The artificial intelligence market is estimated to grow at a compound annual growth rate (CAGR) of 53.65% till 2020, with the healthcare sector being at the forefront of the disruption [1]. Organizations, big and small, are investing huge sums into machine learning and artificial intelligence research and development. But how do you protect what you innovate and make sure you recoup and make profits on the investments made? That’s where intellectual property, and especially patents, come into the play. Patents let inventors protect new technological products and processes.

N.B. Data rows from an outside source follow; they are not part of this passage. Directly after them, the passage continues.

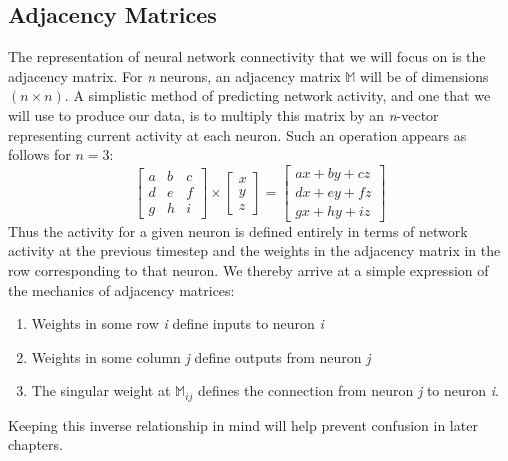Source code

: \subsection{Adjacency Matrices}
\label{subsec:adjacency}
The representation of neural network connectivity that we will focus on is the 
adjacency matrix. For \textit{n} neurons, an adjacency matrix $\mathbb{M}$ will 
be of dimensions $(n \times n)$. A simplistic method of predicting network 
activity, and one that we will use to produce our data, is to multiply this 
matrix by an \textit{n}-vector representing current activity at each neuron.  
Such an operation appears as follows for $n=3$:
\[ \begin{bmatrix}
		a & b & c\\
		d & e & f\\
		g & h & i
	\end{bmatrix}
	\times
	\begin{bmatrix}
		x\\
		y\\
		z
	\end{bmatrix}
	=
	\begin{bmatrix}
		ax + by + cz\\
		dx + ey + fz\\
		gx + hy + iz
	\end{bmatrix}
\]
Thus the activity for a given neuron is defined entirely in terms of network 
activity at the previous timestep and the weights in the adjacency matrix in the 
row corresponding to that neuron. We thereby arrive at a simple expression of 
the mechanics of adjacency matrices: 

\begin{enumerate}
	\item Weights in some row \textit{i} define inputs to neuron \textit{i}
	\item Weights in some column \textit{j} define outputs from neuron 
		\textit{j}
	\item The singular weight at $\mathbb{M}_{ij}$ defines the connection from 
		neuron \textit{j} to neuron \textit{i}.  
\end{enumerate}

Keeping this inverse relationship in mind will help prevent confusion in later 
chapters.
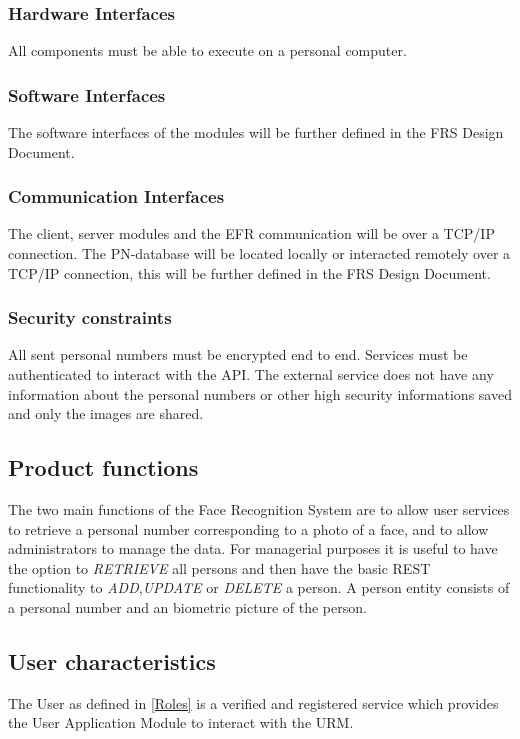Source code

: \documentclass[a4paper,11pt]{article}
\begin{document}
\subsubsection{Hardware Interfaces}
All components must be able to execute on a personal computer.

\subsubsection{Software Interfaces}
The software interfaces of the modules will be further defined in the FRS Design Document.

\subsubsection{Communication Interfaces}
The client, server modules and the EFR communication will be over a TCP/IP connection.
The PN-database will be located locally or interacted remotely over a TCP/IP connection, this will be further defined in the FRS Design Document.

\subsubsection{Security constraints}
All sent personal numbers must be encrypted end to end. Services must be authenticated to interact with the API. The external service does not have any information about the personal numbers or other high security informations saved and only the images are shared.

\subsection{Product functions}
The two main functions of the Face Recognition System are to allow user services to retrieve a personal number corresponding to a photo of a face, and to allow administrators to manage the data.
\newline
\noindent
For managerial purposes it is useful to have the option to \textit{RETRIEVE} all persons and then have the basic REST functionality to \textit{ADD},\textit{UPDATE} or \textit{DELETE} a person. A person entity consists of a personal number and an biometric picture of the person.

\subsection{User characteristics}
The User as defined in \ref{Roles} is a verified and registered service which provides the User Application Module to interact with the URM.
\end{document}
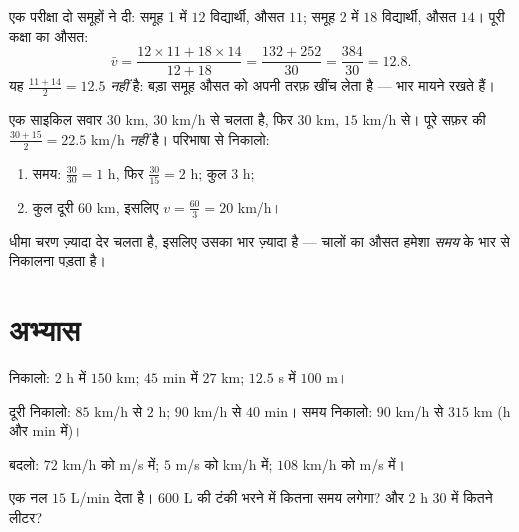\begin{example}\label{ex:g8:speed:average}
एक परीक्षा दो समूहों ने दी: समूह 1 में $12$ विद्यार्थी, औसत $11$;
समूह 2 में $18$ विद्यार्थी, औसत $14$। पूरी कक्षा का औसत:
\[
\bar v = \frac{12 \times 11 + 18 \times 14}{12 + 18}
= \frac{132 + 252}{30} = \frac{384}{30} = 12.8 .
\]
यह $\frac{11 + 14}{2} = 12.5$ \emph{नहीं} है: बड़ा समूह औसत को अपनी
तरफ़ खींच लेता है --- भार मायने रखते हैं।
\end{example}

\begin{example}\label{ex:g8:speed:twolegs}
एक साइकिल सवार $30$ km, $30$ km/h से चलता है, फिर $30$ km,
$15$ km/h से। पूरे सफ़र की 
$\frac{30 + 15}{2} = 22.5$ km/h \emph{नहीं} है। परिभाषा से निकालो:
\begin{enumerate}
  \item समय: $\frac{30}{30} = 1$ h, फिर $\frac{30}{15} = 2$ h;
        कुल $3$ h;
  \item कुल दूरी $60$ km, इसलिए
        $v = \frac{60}{3} = 20$ km/h।
\end{enumerate}
धीमा चरण ज़्यादा देर चलता है, इसलिए उसका भार ज़्यादा है --- चालों का
औसत हमेशा \emph{समय} के भार से निकालना पड़ता है।
\end{example}

\section{अभ्यास}

\begin{exercise}[$\star$]\label{exo:g8:speed:1}
 निकालो: $2$ h में $150$ km; $45$ min में $27$ km;
$12.5$ s में $100$ m।
\end{exercise}

\begin{exercise}[$\star$]\label{exo:g8:speed:2}
दूरी निकालो: $85$ km/h से $2$ h; $90$ km/h से $40$ min। समय
निकालो: $90$ km/h से $315$ km (h और min में)।
\end{exercise}

\begin{exercise}[$\star$]\label{exo:g8:speed:3}
बदलो: $72$ km/h को m/s में; $5$ m/s को km/h में; $108$ km/h को m/s में।
\end{exercise}

\begin{exercise}[$\star$]\label{exo:g8:speed:4}
एक नल $15$ L/min देता है। $600$ L की टंकी भरने में कितना समय लगेगा?
और $2$ h $30$ में कितने लीटर?
\end{exercise}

Patenting inventions in the field of machine learning and artificial intelligence brings us to the broader issue of software patents. Patenting software related inventions has been at the center of the patent-eligible subject matter debate for a long time now. While getting a grant of a software patent in India has always been a tricky affair, the United States, traditionally, has been a pro-software patent jurisdiction with the European Patent Office being somewhere in the middle of the two. But the equation changed to a large extent after the US Supreme Court’s decision in the case of Alice v. CLS Bank. The decision was construed as an anti-software patent one and a slew of existing software patents were being invalidated based on the decision. The question of patent-eligibility of software related inventions were being asked at each and every forum and the conclusion reached by many experts was that the decision was having an adverse effect in protecting inventions in the software sector, as the focus of innovation of innumerable organizations and researchers now lies in the fields of big data analytics, cloud computing services, machine learning, etc. and software art needs to be patent eligible subject matter. Recent decisions have clarified the stance on the issue in a significantly better way and cases like Enfish v. Microsoft and McRO v. Bandai Namco Games America have categorically stated that software claims are patent eligible subject matter.

At SigTuple, while building cutting edge products at the forefront of software engineering involving image processing and artificial intelligence, we know how important it is to be able to protect our inventions and technological breakthroughs. Healthcare solutions based on artificial intelligence is becoming a fiercely competitive sector and the capability of protecting one’s own inventions through patents gives a competitive edge like no other. As the focus of innovation keeps turning more and more towards software solutions and as artificial intelligence based products become more prominent in our daily lives, the very basis of software patents cannot and should not be on a shaky ground anymore.

While we are moving rapidly towards a future where artificial intelligence will play a hugely significant part, we need to ensure that innovations in the field are properly and adequately protected. Though it is true that granting frivolous patents empowers patent trolls and costs companies millions to fight lawsuits instituted by those trolls, at the same time, an anti-software patent approach is equally bad in terms of not being able to protect true technological breakthroughs and inventions in areas which are likely to shape the future of our species.